● INSTRUCTIONS TO FOLLOW:
Every line of the records that holds the word "article" should be copied out.

● RAW DATA:
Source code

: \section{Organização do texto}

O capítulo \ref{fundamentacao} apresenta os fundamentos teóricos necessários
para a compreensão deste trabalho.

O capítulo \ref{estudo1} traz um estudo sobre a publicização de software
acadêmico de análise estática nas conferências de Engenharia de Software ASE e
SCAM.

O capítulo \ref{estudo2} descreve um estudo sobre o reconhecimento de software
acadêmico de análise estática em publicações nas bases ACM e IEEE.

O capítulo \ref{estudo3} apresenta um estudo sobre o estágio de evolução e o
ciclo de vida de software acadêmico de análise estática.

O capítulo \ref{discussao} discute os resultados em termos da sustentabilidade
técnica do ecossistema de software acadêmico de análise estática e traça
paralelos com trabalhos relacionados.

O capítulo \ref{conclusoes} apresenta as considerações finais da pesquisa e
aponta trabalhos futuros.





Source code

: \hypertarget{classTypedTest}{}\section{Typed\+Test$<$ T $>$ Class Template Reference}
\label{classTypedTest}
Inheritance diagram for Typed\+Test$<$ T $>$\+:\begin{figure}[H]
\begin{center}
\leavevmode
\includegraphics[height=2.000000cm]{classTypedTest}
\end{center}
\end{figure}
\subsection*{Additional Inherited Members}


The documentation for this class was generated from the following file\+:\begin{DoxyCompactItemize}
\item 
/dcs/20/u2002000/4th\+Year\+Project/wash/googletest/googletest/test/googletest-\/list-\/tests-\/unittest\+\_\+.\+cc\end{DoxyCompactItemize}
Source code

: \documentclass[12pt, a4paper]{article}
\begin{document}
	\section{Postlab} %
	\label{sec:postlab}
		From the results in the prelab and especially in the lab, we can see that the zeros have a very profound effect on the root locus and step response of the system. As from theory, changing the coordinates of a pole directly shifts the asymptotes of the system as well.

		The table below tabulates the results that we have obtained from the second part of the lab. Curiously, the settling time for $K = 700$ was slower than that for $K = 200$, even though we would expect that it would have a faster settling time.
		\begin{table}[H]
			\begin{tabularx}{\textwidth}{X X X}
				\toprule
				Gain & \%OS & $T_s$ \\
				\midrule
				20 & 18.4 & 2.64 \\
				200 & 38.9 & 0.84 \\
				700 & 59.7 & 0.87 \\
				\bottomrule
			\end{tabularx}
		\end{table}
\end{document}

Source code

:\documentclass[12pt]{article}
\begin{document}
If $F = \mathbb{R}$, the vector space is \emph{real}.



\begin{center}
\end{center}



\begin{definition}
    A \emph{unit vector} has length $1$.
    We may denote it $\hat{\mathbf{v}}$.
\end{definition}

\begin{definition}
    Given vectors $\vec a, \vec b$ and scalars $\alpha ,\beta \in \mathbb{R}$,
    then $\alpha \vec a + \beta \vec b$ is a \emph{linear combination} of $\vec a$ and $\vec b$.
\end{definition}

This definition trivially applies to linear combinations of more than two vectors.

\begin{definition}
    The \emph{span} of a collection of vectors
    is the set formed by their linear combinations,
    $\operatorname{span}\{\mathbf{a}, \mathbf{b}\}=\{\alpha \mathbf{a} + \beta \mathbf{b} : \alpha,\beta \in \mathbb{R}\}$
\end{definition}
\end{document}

● OUTPUT OF THE TASK:
: \documentclass[12pt, a4paper]{article}
:\documentclass[12pt]{article}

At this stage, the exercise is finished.